The four invertebrates live in rare wetlands in a region where the Chihuahuan Desert merges with the southern Great Plains. Bitter Lakes National Wildlife Refuge contains numerous water-filled sinkholes in a gypsum karst topography.

“These animals are tiny canaries in the coal mine,” said Robinson of the Center for Biological Diversity. “Ignoring their dependence on pure water puts our future at risk also.”

The Endangered Species Act was proposed by President Richard M. Nixon in February 1972 and signed by him into law on December 28, 1973, with the explicit intent of conserving threatened and endangered species and the ecosystems on which they depend. The mandatory deadlines for the Fish and Wildlife Service to list species and designate their critical habitats – as well as the citizen suit provision on which this litigation is based – were put into place by Congress in 1978 in response to agency intransigence and refusal to comply with the intent of the law.

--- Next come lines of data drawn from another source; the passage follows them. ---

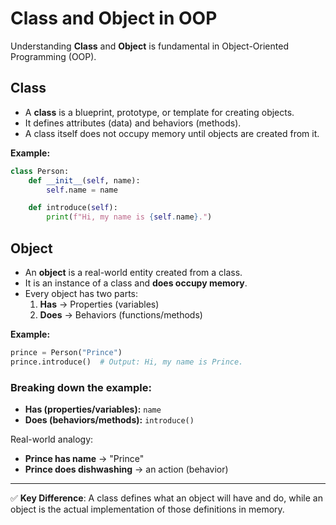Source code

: # Class and Object in OOP

Understanding **Class** and **Object** is fundamental in Object-Oriented Programming (OOP).

## Class
- A **class** is a blueprint, prototype, or template for creating objects.
- It defines attributes (data) and behaviors (methods).
- A class itself does not occupy memory until objects are created from it.

**Example:**
```python
class Person:
    def __init__(self, name):
        self.name = name

    def introduce(self):
        print(f"Hi, my name is {self.name}.")
```

## Object
- An **object** is a real-world entity created from a class.
- It is an instance of a class and **does occupy memory**.
- Every object has two parts:
  1. **Has** → Properties (variables)
  2. **Does** → Behaviors (functions/methods)

**Example:**
```python
prince = Person("Prince")
prince.introduce()  # Output: Hi, my name is Prince.
```

### Breaking down the example:
- **Has (properties/variables):** `name`
- **Does (behaviors/methods):** `introduce()`

Real-world analogy:
- **Prince has name** → "Prince"
- **Prince does dishwashing** → an action (behavior)

---
✅ **Key Difference**: A class defines what an object will have and do, while an object is the actual implementation of those definitions in memory.
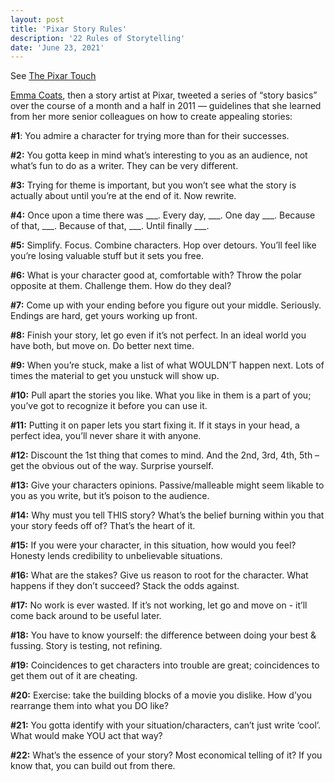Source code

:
 ```yaml
---
layout: post
title: 'Pixar Story Rules'
description: '22 Rules of Storytelling'
date: 'June 23, 2021'
---
```


See [The Pixar Touch](https://www.davidaprice.com/pixar-story-rules)

[Emma Coats](https://twitter.com/lawnrocket), then a story artist at Pixar, tweeted a series of “story basics” over the course of a month and a half in 2011 — guidelines that she learned from her more senior colleagues on how to create appealing stories:

**#1**: You admire a character for trying more than for their successes.

**#2:** You gotta keep in mind what’s interesting to you as an audience, not what’s fun to do as a writer. They can be very different.

**#3:** Trying for theme is important, but you won’t see what the story is actually about until you’re at the end of it. Now rewrite.

**#4:** Once upon a time there was ___. Every day, ___. One day ___. Because of that, ___. Because of that, ___. Until finally ___.

**#5:** Simplify. Focus. Combine characters. Hop over detours. You’ll feel like you’re losing valuable stuff but it sets you free.

**#6:** What is your character good at, comfortable with? Throw the polar opposite at them. Challenge them. How do they deal?

**#7:** Come up with your ending before you figure out your middle. Seriously. Endings are hard, get yours working up front.

**#8:** Finish your story, let go even if it’s not perfect. In an ideal world you have both, but move on. Do better next time.

**#9:** When you’re stuck, make a list of what WOULDN’T happen next. Lots of times the material to get you unstuck will show up.

**#10:** Pull apart the stories you like. What you like in them is a part of you; you’ve got to recognize it before you can use it.

**#11:** Putting it on paper lets you start fixing it. If it stays in your head, a perfect idea, you’ll never share it with anyone.

**#12:** Discount the 1st thing that comes to mind. And the 2nd, 3rd, 4th, 5th – get the obvious out of the way. Surprise yourself.

**#13:** Give your characters opinions. Passive/malleable might seem likable to you as you write, but it’s poison to the audience.

**#14:** Why must you tell THIS story? What’s the belief burning within you that your story feeds off of? That’s the heart of it.

**#15:** If you were your character, in this situation, how would you feel? Honesty lends credibility to unbelievable situations.

**#16:** What are the stakes? Give us reason to root for the character. What happens if they don’t succeed? Stack the odds against.

**#17:** No work is ever wasted. If it’s not working, let go and move on - it’ll come back around to be useful later.

**#18:** You have to know yourself: the difference between doing your best & fussing. Story is testing, not refining.

**#19:** Coincidences to get characters into trouble are great; coincidences to get them out of it are cheating.

**#20:** Exercise: take the building blocks of a movie you dislike. How d’you rearrange them into what you DO like?

**#21:** You gotta identify with your situation/characters, can’t just write ‘cool’. What would make YOU act that way?

**#22:** What’s the essence of your story? Most economical telling of it? If you know that, you can build out from there.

Descriptions of the species

Photographs of the four invertebrates can be sent via email upon request.

The Roswell springsnail (Pyrgulopsis roswellensis) is 3 to 3.5 mm long with a narrowly conical shell that is tan in color and can have up to five whorls or twists. In the past the snail lived in various springs in the vicinity of Roswell, New Mexico. However, several of these habitats have completely dried up due to groundwater pumping, eliminating these populations. Currently, the only known populations of the Roswell springsnail live within three discrete areas of Bitter Lake National Wildlife Refuge in Chaves County, New Mexico.

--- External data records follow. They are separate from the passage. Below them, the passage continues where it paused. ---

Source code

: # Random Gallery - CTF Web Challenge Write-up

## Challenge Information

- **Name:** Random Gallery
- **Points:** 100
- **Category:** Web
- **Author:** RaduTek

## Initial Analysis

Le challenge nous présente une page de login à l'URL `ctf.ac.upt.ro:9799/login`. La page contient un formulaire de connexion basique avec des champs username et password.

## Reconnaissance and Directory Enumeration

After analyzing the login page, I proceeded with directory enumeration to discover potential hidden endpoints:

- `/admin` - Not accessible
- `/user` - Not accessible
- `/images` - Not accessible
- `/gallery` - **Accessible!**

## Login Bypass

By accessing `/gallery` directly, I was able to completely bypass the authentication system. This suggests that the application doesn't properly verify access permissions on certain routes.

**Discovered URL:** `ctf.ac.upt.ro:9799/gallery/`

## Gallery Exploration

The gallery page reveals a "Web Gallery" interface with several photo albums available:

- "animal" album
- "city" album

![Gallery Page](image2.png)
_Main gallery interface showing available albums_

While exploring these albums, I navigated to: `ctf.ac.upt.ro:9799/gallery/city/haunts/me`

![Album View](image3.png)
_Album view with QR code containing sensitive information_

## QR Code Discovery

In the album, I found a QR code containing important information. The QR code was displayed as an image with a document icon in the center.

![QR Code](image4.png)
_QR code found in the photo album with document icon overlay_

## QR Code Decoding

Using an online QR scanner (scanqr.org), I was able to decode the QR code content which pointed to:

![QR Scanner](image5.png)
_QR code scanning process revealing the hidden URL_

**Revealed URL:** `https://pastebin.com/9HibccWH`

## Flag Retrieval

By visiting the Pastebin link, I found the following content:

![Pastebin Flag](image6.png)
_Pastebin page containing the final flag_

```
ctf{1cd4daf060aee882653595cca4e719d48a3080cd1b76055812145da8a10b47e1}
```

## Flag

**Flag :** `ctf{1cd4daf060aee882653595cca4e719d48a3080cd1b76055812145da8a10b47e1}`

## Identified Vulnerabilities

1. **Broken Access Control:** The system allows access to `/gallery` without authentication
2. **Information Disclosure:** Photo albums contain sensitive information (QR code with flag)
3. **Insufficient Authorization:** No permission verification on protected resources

Koster’s tryonia (Tryonia kosteri) is 4 to 4.5 mm long, with a narrowly conical tan colored shell with 4? to 5? whorls. Although it was historically found within the Bitter Lake NWR and other springs in the Roswell area, much of its habitat has dried up due to groundwater pumping, leaving only two known populations, both within the refuge.

Pecos assiminea (Assiminea pecosensis) is the smallest of the snails, 1.55 to 1.87 mm in length. It has a regularly conical shell that is chestnut-brown and nearly transparent with as many as 4? whorls. Pecos assiminea prefers habitats where it is not completely immersed in water, such as wet mud or beneath vegetation mats, typically within a few centimeters of running water. Historically, this species occurred in Texas, New Mexico, and Mexico, but now it only survives at two sites within the Bitter Lake NWR and in two properties managed by the Nature Conservancy in Pecos and Reeves County, Texas.

Noel’s amphipod (Gammarus desperatus) is a freshwater crustacean ranging in size from 8.5 to 14.8 mm long with the males slightly larger than females. This freshwater shrimp is brownish green with kidney-shaped eyes and red bands along its body. It is very sensitive to light and thus dwells at the bottom of water courses, where it is darker. As its scientific name (desperatus) suggests, it is in dire peril. Historically found within the Bitter Lake NWR and other springs in the Roswell area, it has been extirpated outside the refuge and its habitat on the refuge was severely damaged by a 2002 fire. That fire reduced the population to just four organisms, due to deposits of ash and sediment and loss of vegetative cover which previously sheltered them from light.